> [Task objective] In your copy of the listing below, reproduce each word exactly and include no pictures.

> [Task data]
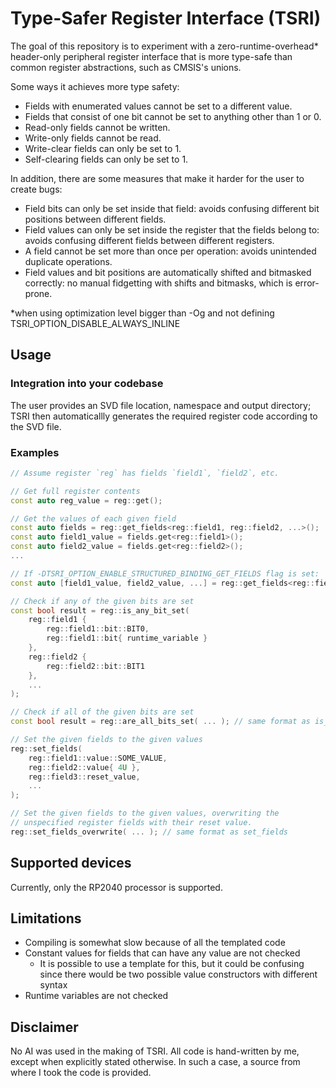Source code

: # Type-Safer Register Interface (TSRI)

The goal of this repository is to experiment with a zero-runtime-overhead* header-only peripheral register interface that is more type-safe than common register abstractions, such as CMSIS's unions.

Some ways it achieves more type safety:
- Fields with enumerated values cannot be set to a different value.
- Fields that consist of one bit cannot be set to anything other than 1 or 0.
- Read-only fields cannot be written.
- Write-only fields cannot be read.
- Write-clear fields can only be set to 1.
- Self-clearing fields can only be set to 1.

In addition, there are some measures that make it harder for the user to create bugs:
- Field bits can only be set inside that field: avoids confusing different bit positions between different fields.
- Field values can only be set inside the register that the fields belong to: avoids confusing different fields between different registers.
- A field cannot be set more than once per operation: avoids unintended duplicate operations.
- Field values and bit positions are automatically shifted and bitmasked correctly: no manual fidgetting with shifts and bitmasks, which is error-prone.


*when using optimization level bigger than -Og and not defining TSRI_OPTION_DISABLE_ALWAYS_INLINE

## Usage

### Integration into your codebase
The user provides an SVD file location, namespace and output directory; TSRI then automaticallly generates the required register code according to the SVD file.

### Examples
```cpp
// Assume register `reg` has fields `field1`, `field2`, etc.

// Get full register contents
const auto reg_value = reg::get();

// Get the values of each given field
const auto fields = reg::get_fields<reg::field1, reg::field2, ...>();
const auto field1_value = fields.get<reg::field1>();
const auto field2_value = fields.get<reg::field2>();
...

// If -DTSRI_OPTION_ENABLE_STRUCTURED_BINDING_GET_FIELDS flag is set:
const auto [field1_value, field2_value, ...] = reg::get_fields<reg::field1, reg::field2, ...>();

// Check if any of the given bits are set
const bool result = reg::is_any_bit_set(
    reg::field1 {
        reg::field1::bit::BIT0,
        reg::field1::bit{ runtime_variable }
    },
    reg::field2 {
        reg::field2::bit::BIT1
    },
    ...
);

// Check if all of the given bits are set
const bool result = reg::are_all_bits_set( ... ); // same format as is_any_bit_set

// Set the given fields to the given values
reg::set_fields(
    reg::field1::value::SOME_VALUE,
    reg::field2::value{ 4U },
    reg::field3::reset_value,
    ...
);

// Set the given fields to the given values, overwriting the
// unspecified register fields with their reset value.
reg::set_fields_overwrite( ... ); // same format as set_fields

```


## Supported devices
Currently, only the RP2040 processor is supported.

## Limitations
- Compiling is somewhat slow because of all the templated code
- Constant values for fields that can have any value are not checked
  - It is possible to use a template for this, but it could be confusing since there would be two possible value constructors with different syntax
- Runtime variables are not checked

## Disclaimer
No AI was used in the making of TSRI. All code is hand-written by me, except when explicitly stated otherwise.
In such a case, a source from where I took the code is provided.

> [Exercise result]
Source code

: # Type-Safer Register Interface (TSRI)

The goal of this repository is to experiment with a zero-runtime-overhead* header-only peripheral register interface that is more type-safe than common register abstractions, such as CMSIS's unions.

Some ways it achieves more type safety:
- Fields with enumerated values cannot be set to a different value.
- Fields that consist of one bit cannot be set to anything other than 1 or 0.
- Read-only fields cannot be written.
- Write-only fields cannot be read.
- Write-clear fields can only be set to 1.
- Self-clearing fields can only be set to 1.

In addition, there are some measures that make it harder for the user to create bugs:
- Field bits can only be set inside that field: avoids confusing different bit positions between different fields.
- Field values can only be set inside the register that the fields belong to: avoids confusing different fields between different registers.
- A field cannot be set more than once per operation: avoids unintended duplicate operations.
- Field values and bit positions are automatically shifted and bitmasked correctly: no manual fidgetting with shifts and bitmasks, which is error-prone.


*when using optimization level bigger than -Og and not defining TSRI_OPTION_DISABLE_ALWAYS_INLINE

## Usage

### Integration into your codebase
The user provides an SVD file location, namespace and output directory; TSRI then automaticallly generates the required register code according to the SVD file.

### Examples
```cpp
// Assume register `reg` has fields `field1`, `field2`, etc.

// Get full register contents
const auto reg_value = reg::get();

// Get the values of each given field
const auto fields = reg::get_fields<reg::field1, reg::field2, ...>();
const auto field1_value = fields.get<reg::field1>();
const auto field2_value = fields.get<reg::field2>();
...

// If -DTSRI_OPTION_ENABLE_STRUCTURED_BINDING_GET_FIELDS flag is set:
const auto [field1_value, field2_value, ...] = reg::get_fields<reg::field1, reg::field2, ...>();

// Check if any of the given bits are set
const bool result = reg::is_any_bit_set(
    reg::field1 {
        reg::field1::bit::BIT0,
        reg::field1::bit{ runtime_variable }
    },
    reg::field2 {
        reg::field2::bit::BIT1
    },
    ...
);

// Check if all of the given bits are set
const bool result = reg::are_all_bits_set( ... ); // same format as is_any_bit_set

// Set the given fields to the given values
reg::set_fields(
    reg::field1::value::SOME_VALUE,
    reg::field2::value{ 4U },
    reg::field3::reset_value,
    ...
);

// Set the given fields to the given values, overwriting the
// unspecified register fields with their reset value.
reg::set_fields_overwrite( ... ); // same format as set_fields

```


## Supported devices
Currently, only the RP2040 processor is supported.

## Limitations
- Compiling is somewhat slow because of all the templated code
- Constant values for fields that can have any value are not checked
  - It is possible to use a template for this, but it could be confusing since there would be two possible value constructors with different syntax
- Runtime variables are not checked

## Disclaimer
No AI was used in the making of TSRI. All code is hand-written by me, except when explicitly stated otherwise.
In such a case, a source from where I took the code is provided.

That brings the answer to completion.